**What you will do**. Each line in the listing below needs to be transcribed exactly.
--- Data for the task Enclosed Below ---
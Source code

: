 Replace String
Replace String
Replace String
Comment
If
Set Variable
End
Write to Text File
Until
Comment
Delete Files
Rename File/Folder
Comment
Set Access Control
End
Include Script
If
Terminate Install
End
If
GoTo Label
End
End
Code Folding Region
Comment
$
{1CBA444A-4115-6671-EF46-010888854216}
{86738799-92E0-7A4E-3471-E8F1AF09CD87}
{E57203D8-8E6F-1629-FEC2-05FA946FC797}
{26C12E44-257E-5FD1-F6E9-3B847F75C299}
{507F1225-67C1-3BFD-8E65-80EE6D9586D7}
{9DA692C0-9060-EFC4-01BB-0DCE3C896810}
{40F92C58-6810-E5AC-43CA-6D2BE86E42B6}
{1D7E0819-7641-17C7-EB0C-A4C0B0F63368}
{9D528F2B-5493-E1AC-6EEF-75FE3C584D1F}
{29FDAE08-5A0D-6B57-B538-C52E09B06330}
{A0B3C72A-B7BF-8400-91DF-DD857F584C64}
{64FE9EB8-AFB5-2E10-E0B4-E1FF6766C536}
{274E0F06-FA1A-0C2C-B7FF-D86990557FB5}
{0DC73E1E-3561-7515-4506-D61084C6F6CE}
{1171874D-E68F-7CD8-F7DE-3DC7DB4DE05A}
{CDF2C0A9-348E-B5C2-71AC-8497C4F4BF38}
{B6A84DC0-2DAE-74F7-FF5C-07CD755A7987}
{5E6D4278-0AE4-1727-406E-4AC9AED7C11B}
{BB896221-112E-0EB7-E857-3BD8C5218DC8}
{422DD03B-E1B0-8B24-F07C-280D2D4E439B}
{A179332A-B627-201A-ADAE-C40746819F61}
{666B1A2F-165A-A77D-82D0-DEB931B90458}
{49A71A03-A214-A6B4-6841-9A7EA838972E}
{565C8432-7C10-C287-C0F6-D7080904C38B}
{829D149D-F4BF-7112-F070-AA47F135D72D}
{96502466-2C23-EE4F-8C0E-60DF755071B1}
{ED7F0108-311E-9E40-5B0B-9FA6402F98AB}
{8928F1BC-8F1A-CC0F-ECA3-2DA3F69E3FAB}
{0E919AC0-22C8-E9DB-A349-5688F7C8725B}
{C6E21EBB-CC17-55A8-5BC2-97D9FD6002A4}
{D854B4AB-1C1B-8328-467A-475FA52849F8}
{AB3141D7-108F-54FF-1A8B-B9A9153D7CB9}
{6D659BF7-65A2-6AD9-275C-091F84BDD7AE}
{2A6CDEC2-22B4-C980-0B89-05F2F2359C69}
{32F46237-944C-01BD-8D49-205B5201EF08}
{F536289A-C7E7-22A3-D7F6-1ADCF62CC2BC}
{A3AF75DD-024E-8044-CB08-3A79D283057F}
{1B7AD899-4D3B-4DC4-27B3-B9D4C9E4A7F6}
--- End of Enclosed Data for the task ---
**Written response**.
Source code

: Replace String
Replace String
Replace String
Comment
If
Set Variable
End
Write to Text File
Until
Comment
Delete Files
Rename File/Folder
Comment
Set Access Control
End
Include Script
If
Terminate Install
End
If
GoTo Label
End
End
Code Folding Region
Comment
$
{1CBA444A-4115-6671-EF46-010888854216}
{86738799-92E0-7A4E-3471-E8F1AF09CD87}
{E57203D8-8E6F-1629-FEC2-05FA946FC797}
{26C12E44-257E-5FD1-F6E9-3B847F75C299}
{507F1225-67C1-3BFD-8E65-80EE6D9586D7}
{9DA692C0-9060-EFC4-01BB-0DCE3C896810}
{40F92C58-6810-E5AC-43CA-6D2BE86E42B6}
{1D7E0819-7641-17C7-EB0C-A4C0B0F63368}
{9D528F2B-5493-E1AC-6EEF-75FE3C584D1F}
{29FDAE08-5A0D-6B57-B538-C52E09B06330}
{A0B3C72A-B7BF-8400-91DF-DD857F584C64}
{64FE9EB8-AFB5-2E10-E0B4-E1FF6766C536}
{274E0F06-FA1A-0C2C-B7FF-D86990557FB5}
{0DC73E1E-3561-7515-4506-D61084C6F6CE}
{1171874D-E68F-7CD8-F7DE-3DC7DB4DE05A}
{CDF2C0A9-348E-B5C2-71AC-8497C4F4BF38}
{B6A84DC0-2DAE-74F7-FF5C-07CD755A7987}
{5E6D4278-0AE4-1727-406E-4AC9AED7C11B}
{BB896221-112E-0EB7-E857-3BD8C5218DC8}
{422DD03B-E1B0-8B24-F07C-280D2D4E439B}
{A179332A-B627-201A-ADAE-C40746819F61}
{666B1A2F-165A-A77D-82D0-DEB931B90458}
{49A71A03-A214-A6B4-6841-9A7EA838972E}
{565C8432-7C10-C287-C0F6-D7080904C38B}
{829D149D-F4BF-7112-F070-AA47F135D72D}
{96502466-2C23-EE4F-8C0E-60DF755071B1}
{ED7F0108-311E-9E40-5B0B-9FA6402F98AB}
{8928F1BC-8F1A-CC0F-ECA3-2DA3F69E3FAB}
{0E919AC0-22C8-E9DB-A349-5688F7C8725B}
{C6E21EBB-CC17-55A8-5BC2-97D9FD6002A4}
{D854B4AB-1C1B-8328-467A-475FA52849F8}
{AB3141D7-108F-54FF-1A8B-B9A9153D7CB9}
{6D659BF7-65A2-6AD9-275C-091F84BDD7AE}
{2A6CDEC2-22B4-C980-0B89-05F2F2359C69}
{32F46237-944C-01BD-8D49-205B5201EF08}
{F536289A-C7E7-22A3-D7F6-1ADCF62CC2BC}
{A3AF75DD-024E-8044-CB08-3A79D283057F}
{1B7AD899-4D3B-4DC4-27B3-B9D4C9E4A7F6}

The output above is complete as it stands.